Un irriducibile rivoluzionario

 

a cura di Elio Camilleri

Girolamo Giuffrida, detto “Cutugno”, cioè calzolaio, fu un catanese di quelli che non riuscivano neppure a pensare alla possibilità di sopportare soprusi, ingiustizie dei potenti e dei prepotenti, sia che essi fossero locali o venuti da lontano.

In segno di protesta contro la classe dirigente aveva minacciato di dare fuoco a tre gigantesche pire nella piazza della fiera, poi fu arrestato assieme al figlio Giuseppe il 5 agosto 1647: per tre giorni padre e figlio furono terribilmente torturati e, quindi, furono gettati in una cella ad aspettare il giorno dell’impiccagione.

Tre mesi dopo, l’8 ottobre, Girolamo Giuffrida, detto “Cutugno”, cioè calzolaio, suo figlio Giuseppe ed altri sei ribelli sarebbero stati impiccati se non fosse arrivato all’improvviso un acquazzone di quelli che capitano una volta ogni cent’anni e allora gli otto condannati tornarono a vivere.

Lui, il Cutugno, continuò la sua battaglia civile per la parità dei diritti per tutti i cittadini, ma furono messe in giro delle calunnie su una sua presun- ta intenzione di cacciare gli spagnoli dalla Sicilia e allora non ebbe paura di partire per Palemo per spiegare tutto al Viceré: portava con sé un crocifisso e un cappio come a voler dire che era innocente come Gesù e che, se fosse stato dimostrato il contrario, era disposto a farsi impiccare.
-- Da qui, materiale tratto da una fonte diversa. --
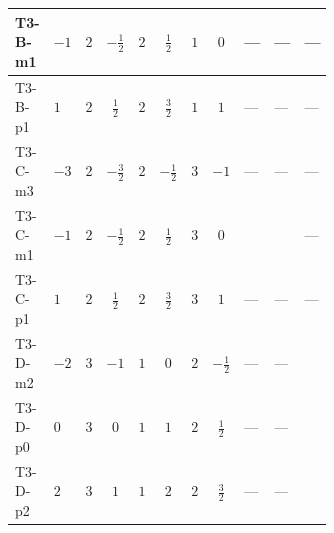 \documentclass[8pt]{article}
\begin{document}
\begin{landscape}
\begin{longtable}{@{}llcccccc >{\raggedright\arraybackslash}p{0.21\linewidth} >{\raggedright\arraybackslash}p{0.21\linewidth} >{\raggedright\arraybackslash}p{0.21\linewidth}@{}}
T3-B-m1 & $-1$ & $2$ & $-\frac{1}{2}$ & $2$ & $\frac{1}{2}$ & $1$ & $0$ & --- & --- & --- \\
\midrule
T3-B-p1 & $1$ & $2$ & $\frac{1}{2}$ & $2$ & $\frac{3}{2}$ & $1$ & $1$ & --- & --- & --- \\
\midrule
T3-C-m3 & $-3$ & $2$ & $-\frac{3}{2}$ & $2$ & $-\frac{1}{2}$ & $3$ & $-1$ & --- & --- & --- \\
\midrule
T3-C-m1 & $-1$ & $2$ & $-\frac{1}{2}$ & $2$ & $\frac{1}{2}$ & $3$ & $0$ & \scriptsize\adjustbox{max width=\linewidth}{$\begin{gathered} +{\lambda_{H H^\dagger S_1^\dagger S_2^\dagger}^{\rm Cross}} \left(-\operatorname{Tr}\!\left({y_1}\,\left({y_2}\right)^{\dagger}\right)-\frac{4}{3} (2 \left({\lambda_{H H^\dagger S_1^\dagger S_2^\dagger}^{\rm Cross}}\right)^{*}+\left({\lambda_{11}}\right)^{*})\right)\end{gathered}$} & \scriptsize\adjustbox{max width=\linewidth}{$\begin{gathered} -\left({\lambda_{H H^\dagger S_1^\dagger S_2^\dagger}^{\rm Cross}}\right)^{*} \operatorname{Tr}\!\left({y_2}\,\left({y_1}\right)^{\dagger}\right)\end{gathered}$} & --- \\
\midrule
T3-C-p1 & $1$ & $2$ & $\frac{1}{2}$ & $2$ & $\frac{3}{2}$ & $3$ & $1$ & --- & --- & --- \\
\midrule
T3-D-m2 & $-2$ & $3$ & $-1$ & $1$ & $0$ & $2$ & $-\frac{1}{2}$ & --- & --- & \scriptsize\adjustbox{max width=\linewidth}{$\begin{gathered} {\lambda_{HS_1}^{(A)}} (2 T_{\nu}^{(1)}+6 \operatorname{Tr}\!\left({Y_d}\,\left({Y_d}\right)^{\dagger}\right)+2 \operatorname{Tr}\!\left({Y_e}\,\left({Y_e}\right)^{\dagger}\right)+6 \operatorname{Tr}\!\left({Y_u}\,\left({Y_u}\right)^{\dagger}\right)+16 {\lambda_{S_1}^{(A)}})\end{gathered}$} \\
\midrule
T3-D-p0 & $0$ & $3$ & $0$ & $1$ & $1$ & $2$ & $\frac{1}{2}$ & --- & --- & \scriptsize\adjustbox{max width=\linewidth}{$\begin{gathered} {\lambda_{HS_1}^{(A)}} (2 T_{\nu}^{(1)}+6 \operatorname{Tr}\!\left({Y_d}\,\left({Y_d}\right)^{\dagger}\right)+2 \operatorname{Tr}\!\left({Y_e}\,\left({Y_e}\right)^{\dagger}\right)+6 \operatorname{Tr}\!\left({Y_u}\,\left({Y_u}\right)^{\dagger}\right)+16 {\lambda_{S_1}^{(A)}})\end{gathered}$} \\
\midrule
T3-D-p2 & $2$ & $3$ & $1$ & $1$ & $2$ & $2$ & $\frac{3}{2}$ & --- & --- & \scriptsize\adjustbox{max width=\linewidth}{$\begin{gathered} {\lambda_{HS_1}^{(A)}} (2 T_{\nu}^{(1)}+6 \operatorname{Tr}\!\left({Y_d}\,\left({Y_d}\right)^{\dagger}\right)+2 \operatorname{Tr}\!\left({Y_e}\,\left({Y_e}\right)^{\dagger}\right)+6 \operatorname{Tr}\!\left({Y_u}\,\left({Y_u}\right)^{\dagger}\right)+16 {\lambda_{S_1}^{(A)}})\end{gathered}$} \\

\end{longtable}
\end{landscape}
\end{document}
Fu intercettato dalle parti di Adrano e ricondotto a Catania ed incarcerato. Appena tornato in libertà riprese con immutato vigore la sua battaglia contro i soliti potenti. E forse fu proprio la difesa di due venditori ambulanti le cui bancarelle erano state urtate dalla carrozza del Principe di San Giuliano che determinò la decisiva e definitiva condanna a morte. In quel tafferuglio, il 10 febbraio 1648, gli sgherri del principe furono messi in fuga dal Cutugno e dai suoi amici ed il capitano Giovanbattista Guerrera pensò bene di fare di tutto per accompagnare alla forca il Cutugno, il figlio Giuseppe e altri due. Ci riuscì il 14 gennaio del 1649.